REFS held on Nov. 12 to discuss financing energy transition

Shiyu Miao / Thresher

By Viola Hsia     11/16/21 11:04pm

The 13th annual Rice Energy and Finance Summit was held at McNair Hall in the Jones Graduate School of Business on Friday, Nov. 12. The goal of the event was to discuss how to finance the transition to renewable energy resources, according to the school’s website and event information.

L.A. Martz, one of the organizers for the event, said that energy and finance have always been a focus in the business school. 

“We’re a very strong business school in terms of finance, and a lot of people, because we’re in Houston, come from energy or want to go into energy,” Martz said. “It’s pretty important because essentially there’s a lot of ideas around energy, and how are you actually going to fund some of these ideas?” 

Martz said that the event has evolved over the 13 years since it started, with the recent COP26 event lining up well with it.

“[We are in] a transformative era for energy,” Martz said. “It’s become a lot more all-encompassing of all sources of energy, not just oil and gas, which is important.”

The event, which ran from 8 a.m. to 6 p.m., began with a talk from keynote speaker Bobby Tudor, a Rice alum and member of the Board of Advisors for the Baker Institute for Public Policy, and the eponym for Tudor Fieldhouse.

“The whole topic of how to finance the energy transition is a really, really important one right now,” Tudor said. “It’s a part of the energy transition conversation that is not really happening much or not nearly to the degree that it needs to happen if we’re ultimately to make progress here and find solutions in a timely way. I think the REFS [creating a] sort of forum for that is really good.”

Tudor, who also serves as chairman of Tudor, Pickering, Holt & Co., spoke about how Houston as a city could finance their transition to increasing the number of jobs in the renewable energy industry.

“So much of the talent and understanding and knowledge of our global energy system sit in Houston already, and the transition by necessity will continue to involve the incumbent oil and gas business to a very high degree,” Tudor said. “There’s a lot of promise and hope around hydrogen as a substitute fuel for both transportation and power.”

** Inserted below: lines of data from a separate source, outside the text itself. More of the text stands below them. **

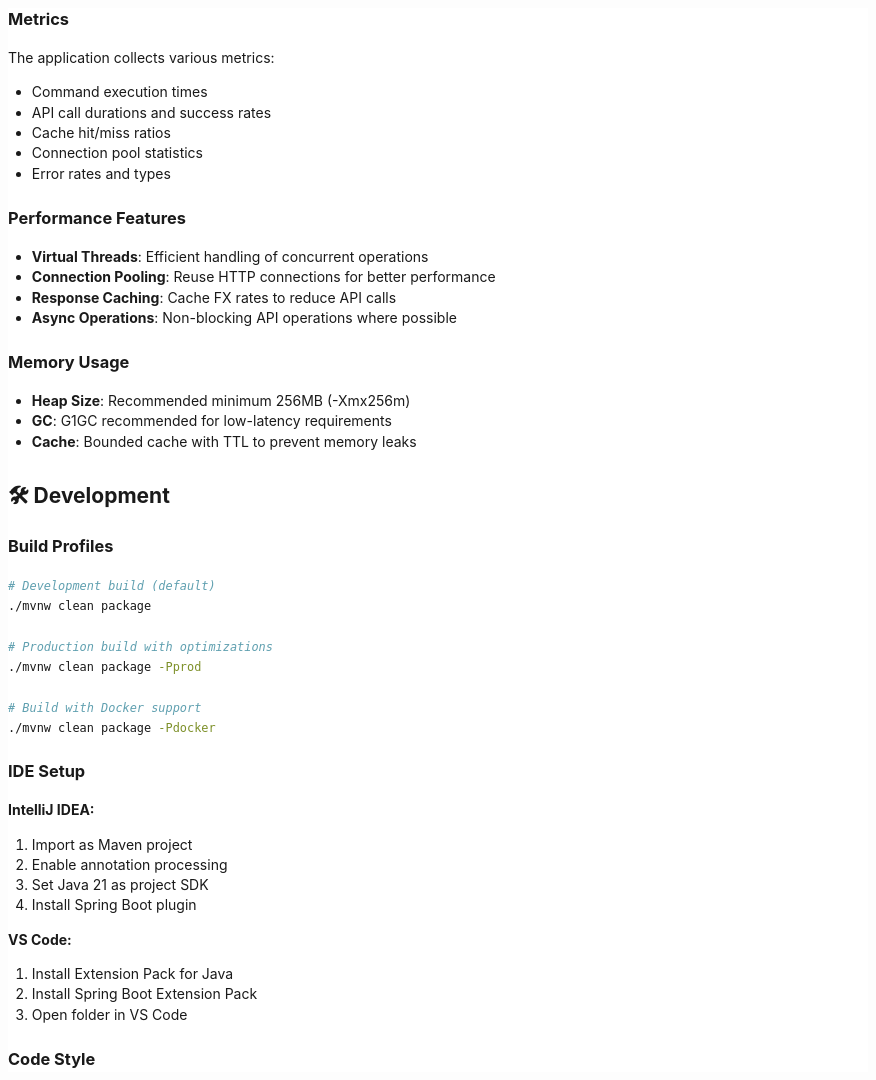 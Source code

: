 ### Metrics

The application collects various metrics:

- Command execution times
- API call durations and success rates
- Cache hit/miss ratios
- Connection pool statistics
- Error rates and types

### Performance Features

- **Virtual Threads**: Efficient handling of concurrent operations
- **Connection Pooling**: Reuse HTTP connections for better performance
- **Response Caching**: Cache FX rates to reduce API calls
- **Async Operations**: Non-blocking API operations where possible

### Memory Usage

- **Heap Size**: Recommended minimum 256MB (-Xmx256m)
- **GC**: G1GC recommended for low-latency requirements
- **Cache**: Bounded cache with TTL to prevent memory leaks

## 🛠️ Development

### Build Profiles

```bash
# Development build (default)
./mvnw clean package

# Production build with optimizations
./mvnw clean package -Pprod

# Build with Docker support
./mvnw clean package -Pdocker
```

### IDE Setup

**IntelliJ IDEA:**
1. Import as Maven project
2. Enable annotation processing
3. Set Java 21 as project SDK
4. Install Spring Boot plugin

**VS Code:**
1. Install Extension Pack for Java
2. Install Spring Boot Extension Pack
3. Open folder in VS Code

### Code Style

According to Tudor, 60 percent of the nation’s hydrogen pipelines are in the Greater Houston area.

“This is why Houston both can and should be really central to the energy transition,” Tudor said.

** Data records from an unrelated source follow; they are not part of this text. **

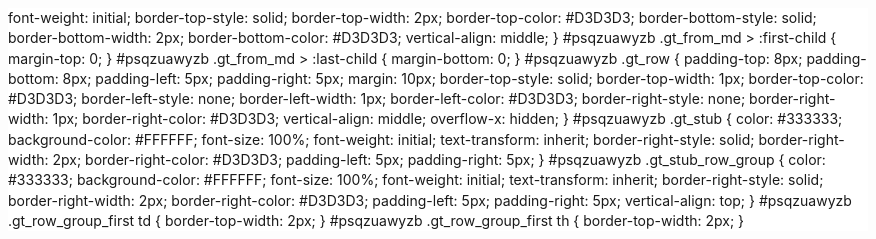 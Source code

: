   font-weight: initial;
  border-top-style: solid;
  border-top-width: 2px;
  border-top-color: #D3D3D3;
  border-bottom-style: solid;
  border-bottom-width: 2px;
  border-bottom-color: #D3D3D3;
  vertical-align: middle;
}
&#10;#psqzuawyzb .gt_from_md > :first-child {
  margin-top: 0;
}
&#10;#psqzuawyzb .gt_from_md > :last-child {
  margin-bottom: 0;
}
&#10;#psqzuawyzb .gt_row {
  padding-top: 8px;
  padding-bottom: 8px;
  padding-left: 5px;
  padding-right: 5px;
  margin: 10px;
  border-top-style: solid;
  border-top-width: 1px;
  border-top-color: #D3D3D3;
  border-left-style: none;
  border-left-width: 1px;
  border-left-color: #D3D3D3;
  border-right-style: none;
  border-right-width: 1px;
  border-right-color: #D3D3D3;
  vertical-align: middle;
  overflow-x: hidden;
}
&#10;#psqzuawyzb .gt_stub {
  color: #333333;
  background-color: #FFFFFF;
  font-size: 100%;
  font-weight: initial;
  text-transform: inherit;
  border-right-style: solid;
  border-right-width: 2px;
  border-right-color: #D3D3D3;
  padding-left: 5px;
  padding-right: 5px;
}
&#10;#psqzuawyzb .gt_stub_row_group {
  color: #333333;
  background-color: #FFFFFF;
  font-size: 100%;
  font-weight: initial;
  text-transform: inherit;
  border-right-style: solid;
  border-right-width: 2px;
  border-right-color: #D3D3D3;
  padding-left: 5px;
  padding-right: 5px;
  vertical-align: top;
}
&#10;#psqzuawyzb .gt_row_group_first td {
  border-top-width: 2px;
}
&#10;#psqzuawyzb .gt_row_group_first th {
  border-top-width: 2px;
}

Besides Tudor’s talk, the event also featured five panels of speakers from various important companies and organizations in the energy industry and private equity, such as Chevron and Goldman Sachs.

Robert Ragland, a Sid Richardson College junior who attended the event, said it was beneficial to learn about the amount of capital needed to meet 2050 emission goals. 

“[The summit] was an incredible opportunity to hear how the CFOs of major oil and gas companies approached issues such as [Environmental, Social and Governance] demands from shareholders, returning cash flow to investors and maintaining credit ratings,” Ragland said. 

Martz said that she hopes the event, which was virtual last year, will continue to grow in future years and bring the conversation of energy finance to the forefront.

“I think that with, hopefully, the respect that we garnered this year from the conference, and how seriously we take it as a student-led conference, it’s able to build on that,” Martz said. “I think everyone’s very comfortable talking about how it’s going to impact climate change and tie in everything that they’ve learned.”

Ragland said he attended the virtual summit last year, which he said was a completely different experience as there was almost no interaction with panelists and questions could only be asked in the Zoom chat.

“The highlight of the event [this year] was the networking session at the end, where I had the opportunity to meet industry professionals and hear their perspectives on panel topics,” Ragland said. “I was able to ask questions and develop a more comprehensive understanding of the energy industry while building personal connections.”